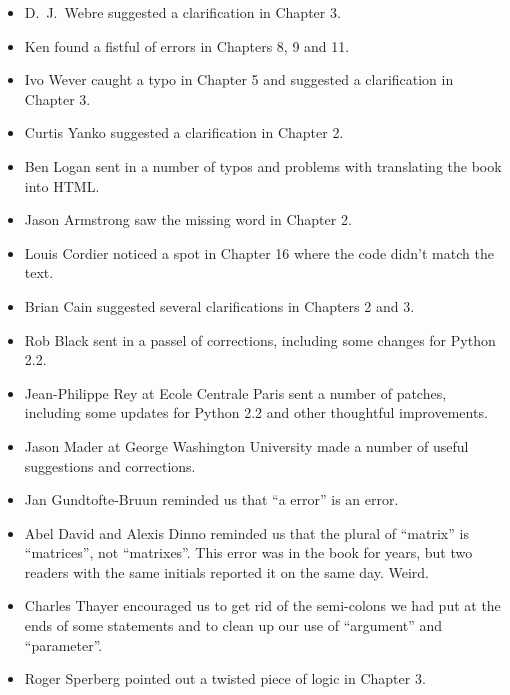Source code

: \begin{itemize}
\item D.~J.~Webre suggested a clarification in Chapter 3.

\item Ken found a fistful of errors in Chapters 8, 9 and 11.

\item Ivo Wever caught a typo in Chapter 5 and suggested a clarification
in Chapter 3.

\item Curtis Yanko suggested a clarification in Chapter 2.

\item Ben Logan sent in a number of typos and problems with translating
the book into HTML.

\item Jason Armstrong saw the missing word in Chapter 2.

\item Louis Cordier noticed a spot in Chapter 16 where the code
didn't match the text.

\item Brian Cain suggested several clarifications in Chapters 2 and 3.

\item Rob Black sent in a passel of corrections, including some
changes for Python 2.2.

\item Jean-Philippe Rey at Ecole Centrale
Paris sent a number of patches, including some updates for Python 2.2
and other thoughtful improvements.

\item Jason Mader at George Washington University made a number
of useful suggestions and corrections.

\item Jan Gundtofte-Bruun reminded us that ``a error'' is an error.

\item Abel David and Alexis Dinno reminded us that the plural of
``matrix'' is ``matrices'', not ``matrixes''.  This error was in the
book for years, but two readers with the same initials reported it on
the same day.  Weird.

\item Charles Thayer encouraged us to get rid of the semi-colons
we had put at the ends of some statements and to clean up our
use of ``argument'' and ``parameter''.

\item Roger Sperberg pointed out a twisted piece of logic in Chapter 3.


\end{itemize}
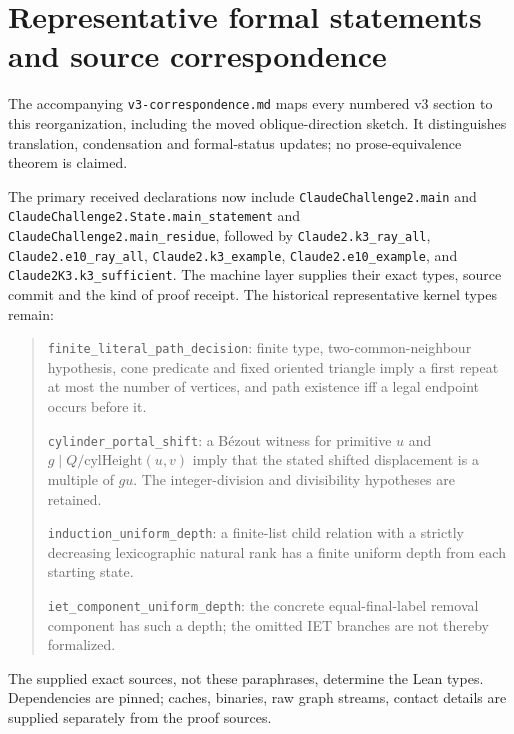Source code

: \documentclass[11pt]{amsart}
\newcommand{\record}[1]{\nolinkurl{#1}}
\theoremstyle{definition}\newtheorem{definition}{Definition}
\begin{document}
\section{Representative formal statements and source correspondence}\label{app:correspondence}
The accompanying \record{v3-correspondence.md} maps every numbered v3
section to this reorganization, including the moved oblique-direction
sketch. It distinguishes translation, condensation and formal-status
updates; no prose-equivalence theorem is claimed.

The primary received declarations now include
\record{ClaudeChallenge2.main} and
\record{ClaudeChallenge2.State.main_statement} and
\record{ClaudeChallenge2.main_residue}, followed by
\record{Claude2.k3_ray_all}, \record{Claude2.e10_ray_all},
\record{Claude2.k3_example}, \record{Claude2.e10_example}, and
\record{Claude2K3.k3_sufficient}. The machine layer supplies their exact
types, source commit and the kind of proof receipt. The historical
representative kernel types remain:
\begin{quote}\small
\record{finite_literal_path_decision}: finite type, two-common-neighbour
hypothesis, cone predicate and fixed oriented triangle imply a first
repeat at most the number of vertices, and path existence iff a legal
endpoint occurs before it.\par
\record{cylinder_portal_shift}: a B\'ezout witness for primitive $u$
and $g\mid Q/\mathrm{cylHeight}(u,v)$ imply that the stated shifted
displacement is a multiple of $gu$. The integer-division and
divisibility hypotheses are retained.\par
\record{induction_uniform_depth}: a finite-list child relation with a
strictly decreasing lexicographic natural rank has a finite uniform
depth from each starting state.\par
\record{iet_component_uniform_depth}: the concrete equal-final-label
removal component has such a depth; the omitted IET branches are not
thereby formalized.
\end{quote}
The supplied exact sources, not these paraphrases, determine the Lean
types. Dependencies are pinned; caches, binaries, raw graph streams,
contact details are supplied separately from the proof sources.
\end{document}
-----
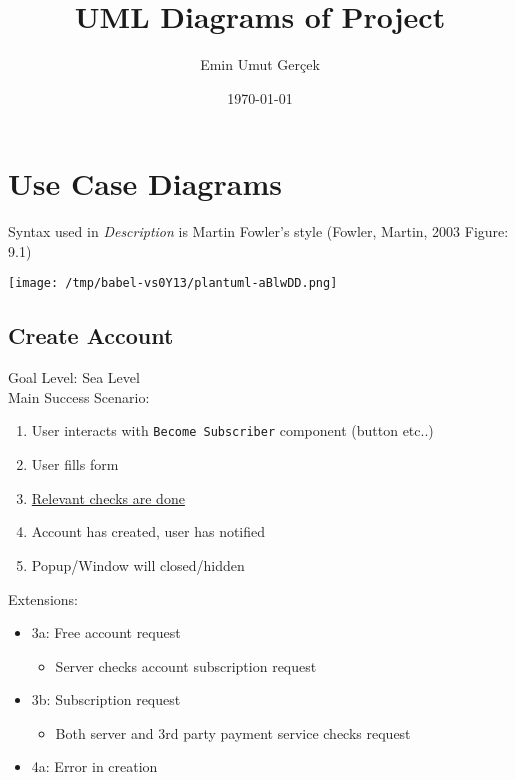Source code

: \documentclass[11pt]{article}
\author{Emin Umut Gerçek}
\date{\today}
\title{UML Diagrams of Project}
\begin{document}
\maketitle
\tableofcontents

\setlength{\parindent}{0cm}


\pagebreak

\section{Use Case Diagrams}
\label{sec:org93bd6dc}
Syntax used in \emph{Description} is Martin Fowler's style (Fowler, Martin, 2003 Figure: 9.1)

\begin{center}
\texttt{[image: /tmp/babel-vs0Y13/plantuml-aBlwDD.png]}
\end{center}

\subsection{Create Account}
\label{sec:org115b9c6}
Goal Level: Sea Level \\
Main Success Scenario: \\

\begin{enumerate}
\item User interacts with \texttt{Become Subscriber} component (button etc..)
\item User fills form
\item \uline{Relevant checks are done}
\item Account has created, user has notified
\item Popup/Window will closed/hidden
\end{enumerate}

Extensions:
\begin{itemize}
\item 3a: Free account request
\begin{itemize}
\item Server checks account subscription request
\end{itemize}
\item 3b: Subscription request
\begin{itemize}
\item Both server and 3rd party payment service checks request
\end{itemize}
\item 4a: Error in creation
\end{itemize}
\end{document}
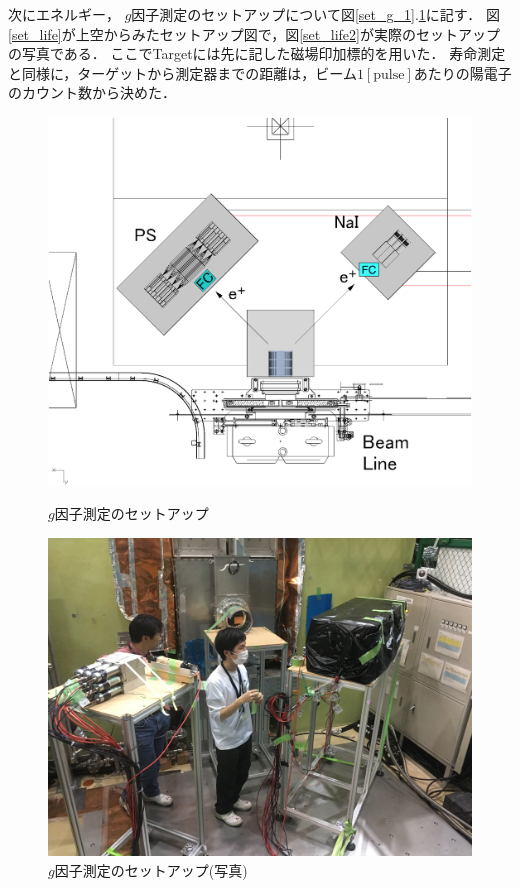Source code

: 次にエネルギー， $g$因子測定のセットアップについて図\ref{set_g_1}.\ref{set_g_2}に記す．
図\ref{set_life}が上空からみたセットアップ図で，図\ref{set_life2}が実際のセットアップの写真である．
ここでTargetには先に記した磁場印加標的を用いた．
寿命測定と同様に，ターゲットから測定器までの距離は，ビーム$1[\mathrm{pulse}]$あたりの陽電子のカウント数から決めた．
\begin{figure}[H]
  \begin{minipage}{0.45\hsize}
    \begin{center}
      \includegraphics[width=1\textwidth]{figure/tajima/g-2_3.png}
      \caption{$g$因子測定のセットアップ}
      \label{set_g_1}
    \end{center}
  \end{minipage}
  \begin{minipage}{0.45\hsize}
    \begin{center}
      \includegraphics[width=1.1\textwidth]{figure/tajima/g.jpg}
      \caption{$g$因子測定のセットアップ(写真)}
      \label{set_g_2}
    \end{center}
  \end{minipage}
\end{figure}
-----
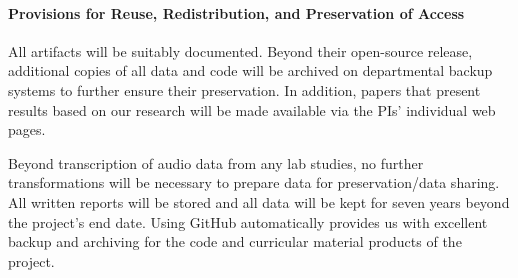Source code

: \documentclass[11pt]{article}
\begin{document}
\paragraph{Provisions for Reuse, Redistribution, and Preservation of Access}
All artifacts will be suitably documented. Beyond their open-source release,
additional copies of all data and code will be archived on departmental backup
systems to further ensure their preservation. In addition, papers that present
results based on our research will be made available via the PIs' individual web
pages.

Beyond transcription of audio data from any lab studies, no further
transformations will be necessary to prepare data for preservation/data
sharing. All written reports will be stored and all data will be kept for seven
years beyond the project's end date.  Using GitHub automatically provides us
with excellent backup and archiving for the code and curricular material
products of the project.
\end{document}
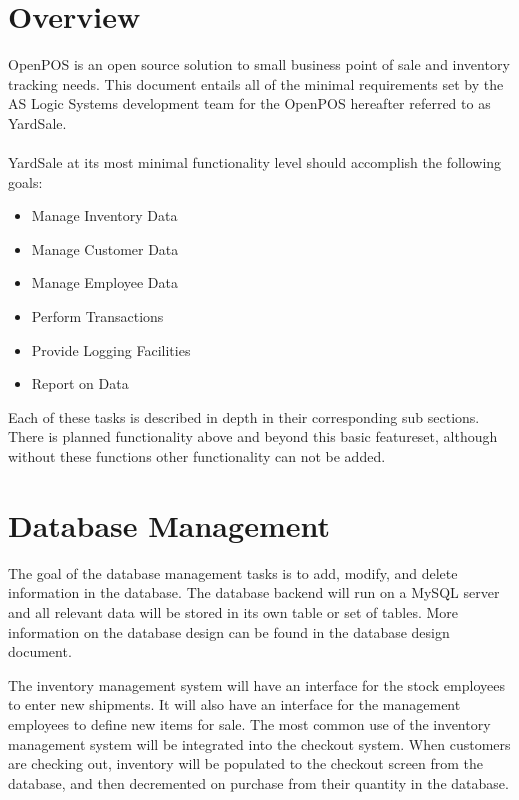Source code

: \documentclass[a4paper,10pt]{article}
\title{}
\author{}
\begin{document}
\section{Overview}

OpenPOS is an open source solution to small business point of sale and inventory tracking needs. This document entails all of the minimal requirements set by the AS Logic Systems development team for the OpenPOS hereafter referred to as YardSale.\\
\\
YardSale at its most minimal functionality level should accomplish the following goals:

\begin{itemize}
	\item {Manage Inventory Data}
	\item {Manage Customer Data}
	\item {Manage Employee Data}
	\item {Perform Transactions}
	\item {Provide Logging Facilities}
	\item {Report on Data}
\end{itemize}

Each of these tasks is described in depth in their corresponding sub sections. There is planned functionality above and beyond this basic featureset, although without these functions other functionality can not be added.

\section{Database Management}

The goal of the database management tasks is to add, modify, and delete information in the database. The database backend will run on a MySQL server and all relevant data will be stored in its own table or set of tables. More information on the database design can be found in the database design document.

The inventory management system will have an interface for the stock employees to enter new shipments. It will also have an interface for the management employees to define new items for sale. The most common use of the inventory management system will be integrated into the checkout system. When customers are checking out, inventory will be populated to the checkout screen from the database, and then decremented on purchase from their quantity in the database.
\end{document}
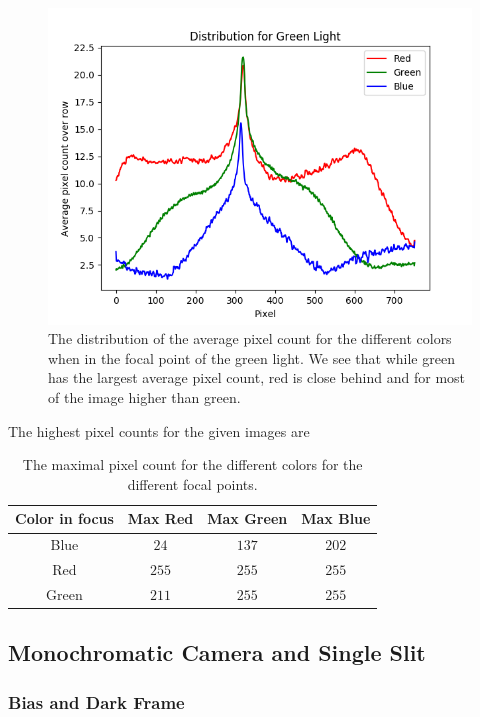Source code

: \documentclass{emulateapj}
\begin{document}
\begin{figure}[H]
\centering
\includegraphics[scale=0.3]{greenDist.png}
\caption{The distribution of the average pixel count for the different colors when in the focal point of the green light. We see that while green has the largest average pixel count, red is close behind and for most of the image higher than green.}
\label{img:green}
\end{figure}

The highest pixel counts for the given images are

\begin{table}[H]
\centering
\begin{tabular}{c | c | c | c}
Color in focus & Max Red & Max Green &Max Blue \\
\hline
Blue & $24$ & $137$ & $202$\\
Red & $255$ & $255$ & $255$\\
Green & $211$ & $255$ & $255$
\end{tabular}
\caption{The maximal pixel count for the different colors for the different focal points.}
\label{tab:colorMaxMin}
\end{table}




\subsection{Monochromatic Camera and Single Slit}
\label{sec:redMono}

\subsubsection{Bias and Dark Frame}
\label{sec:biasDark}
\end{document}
-----
Every line of the entries above that includes "tasks" should be copied.

Each of these tasks is described in depth in their corresponding sub sections. There is planned functionality above and beyond this basic featureset, although without these functions other functionality can not be added.
The goal of the database management tasks is to add, modify, and delete information in the database. The database backend will run on a MySQL server and all relevant data will be stored in its own table or set of tables. More information on the database design can be found in the database design document.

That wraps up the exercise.